La Validation Finale Annuelle
Le processus de compilation et d'arrangement était dynamique et continuellement vérifié. Chaque année, durant le mois de Ramadan, une révision générale avait lieu entre le Ciel et la Terre.
L'ange Gabriel descendait et récitait au Prophète l'ensemble du Coran révélé jusqu'alors, dans son ordre final. Le Prophète (ﷺ) écoutait, puis récitait à son tour à l'ange pour validation. Cette révision annuelle, appelée al-'arḍah (la présentation), permettait de confirmer la structure du texte.
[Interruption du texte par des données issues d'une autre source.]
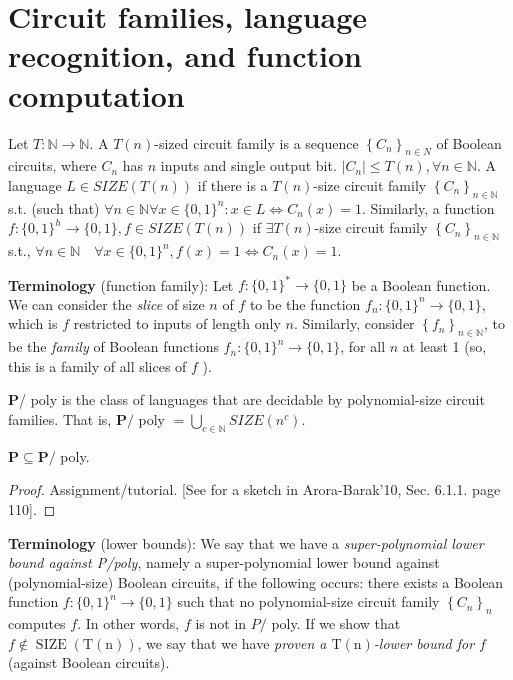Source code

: \section{Circuit families, language recognition, and function computation}

\begin{definition}
Let $T:\mathbb{N}\rightarrow \mathbb{N}$. A $T(n)$-sized circuit family is a sequence $\left\{C_n\right\}_{n \in N}$ of Boolean circuits, where $C_n$ has $n$ inputs and single output bit. $\left|C_n\right| \leq T(n), \forall n \in \mathbb{N}$.
A language $L \in SIZE (T(n))$ if there is a $T(n)$-size circuit family $\left\{C_n\right\}_{n \in \mathbb{N}}$ s.t. (such that) $\forall n \in \mathbb{N} \forall x \in\{0,1\}^n: x \in L \Leftrightarrow C_n(x)=1$.
Similarly, a function $f:\{0,1\}^h \rightarrow\{0,1\}, f \in SIZE(T(n))$ if $\exists T(n)$-size circuit family $\left\{C_n\right\}_{n \in \mathbb{N}}$ s.t., $\forall n \in \mathbb{N} \quad \forall x \in\{0,1\}^n, f(x)=1 \Leftrightarrow C_n(x)=1$.
\end{definition}

\begin{svgraybox}
\textbf{Terminology} (function family):
 Let $f:\{0,1\}^*\to\{0,1\}$ be a Boolean function.
We can consider the \emph{slice} of size $n$ of $f$ to be the function $f_n:\{0,1\}^n\to\{0,1\}$, which is $f$ restricted to inputs of length only $n$. 
Similarly, consider $\left\{f_{n}\right\}_{n\in\mathbb{N}}$, to be the \textit{family} of Boolean functions $f_n:\{0,1\}^n\to \{0,1\}$, 
for all $n$ at least 1 (so, this is a family of all slices of $f$ ).
\end{svgraybox}

\begin{definition} $\mathbf{P}$/ poly is the class of languages that are decidable by polynomial-size circuit families.
That is, $\mathbf{P} /$ poly $=\bigcup_{c \in \mathbb{N}} SIZE\left(n^c\right)$.
\end{definition}


\begin{theorem}
$\mathbf{P} \subseteq \mathbf{P} /$ poly.
\end{theorem}

\begin{proof}
Assignment/tutorial.
[See for a sketch in Arora-Barak'10, Sec. 6.1.1. page 110].
\end{proof}


\begin{svgraybox}
\textbf{Terminology} (lower bounds):
We say that we have a \textit{super-polynomial lower bound against P/poly}, namely a super-polynomial lower bound against (polynomial-size) Boolean circuits, if the following occurs: there exists a Boolean function $f:\{0,1\}^n\to \{0,1\}$ such that no polynomial-size circuit family $\left\{C_n\right\}_n$ computes $f$. In other words, $f$ is not in $P /$ poly. If we show that $f\not\in\operatorname{SIZE}(\mathrm{T}(\mathrm{n}))$, we say that we have \textit{proven a $\mathrm{T}(\mathrm{n})$-lower bound for $f$ }(against Boolean circuits).
\end{svgraybox}



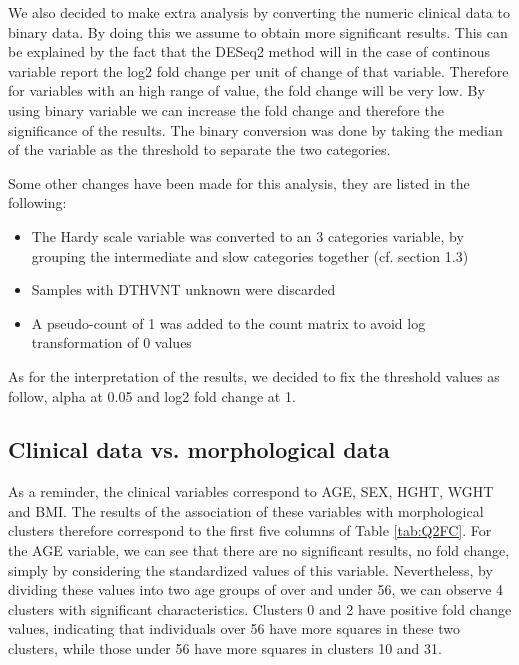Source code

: \documentclass[a4paper, 11pt]{article}
\begin{document}
\begin{multicols}{2}
We also decided to make extra analysis by converting the numeric clinical data to binary data. By doing this we assume to obtain more significant results. 
This can be explained by the fact that the DESeq2 method will in the case of continous variable report the log2 fold change per unit of change of that variable.
Therefore for variables with an high range of value, the fold change will be very low. By using binary variable we can increase the fold change and therefore the significance of the results.
The binary conversion was done by taking the median of the variable as the threshold to separate the two categories.

Some other changes have been made for this analysis, they are listed in the following:
\begin{itemize}
	\item  The Hardy scale variable was converted to an 3 categories variable, by grouping the intermediate and slow categories together (cf. section 1.3)
	\item  Samples with DTHVNT unknown were discarded
	\item  A pseudo-count of 1 was added to the count matrix to avoid log transformation of 0 values
\end{itemize}


As for the interpretation of the results, we decided to fix the threshold values as follow, alpha at 0.05 and log2 fold change at 1.


\subsection{Clinical data vs. morphological data}


As a reminder, the clinical variables correspond to AGE, SEX, HGHT, WGHT and BMI. The results of the association of these variables with morphological clusters therefore correspond to the first five columns of Table \ref{tab:Q2FC}.
For the AGE variable, we can see that there are no significant results, no fold change, simply by considering the standardized values of this variable. Nevertheless, by dividing these values into two age groups of over and under 56, we can observe 4 clusters with significant characteristics. Clusters 0 and 2 have positive fold change values, indicating that individuals over 56 have more squares in these two clusters, while those under 56 have more squares in clusters 10 and 31.


\end{multicols}
\end{document}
L'année de son décès, en 632, le Prophète informa ses proches que cette révision avait eu lieu deux fois, un signe interprété comme l'achèvement de la Révélation et la confirmation ultime de l'organisation du Coran. Cet événement capital cimenta la certitude que l'ordre des versets est bel et bien fixé par la Révélation et n'est pas sujet à l'interprétation humaine.
Un Édifice Divinement Architecturé
Ainsi, l'agencement des versets coraniques n'est pas le fruit d'une compilation post-prophétique ou d'un choix éditorial humain. Il s'agit d'un processus méticuleux, supervisé par le Prophète Muhammad (ﷺ) lui-même, sur la base d'instructions divines transmises par l'ange Gabriel. Chaque verset fut assigné à une place précise, formant des sourates à la cohérence interne profonde. Cette certitude sur l'ordre des versets, partagée par l'ensemble des savants musulmans (ijmā'), contraste avec le débat historique sur le caractère arrêté ou interprétatif de l'ordre des sourates, un sujet qui fera l'objet d'un autre chapitre.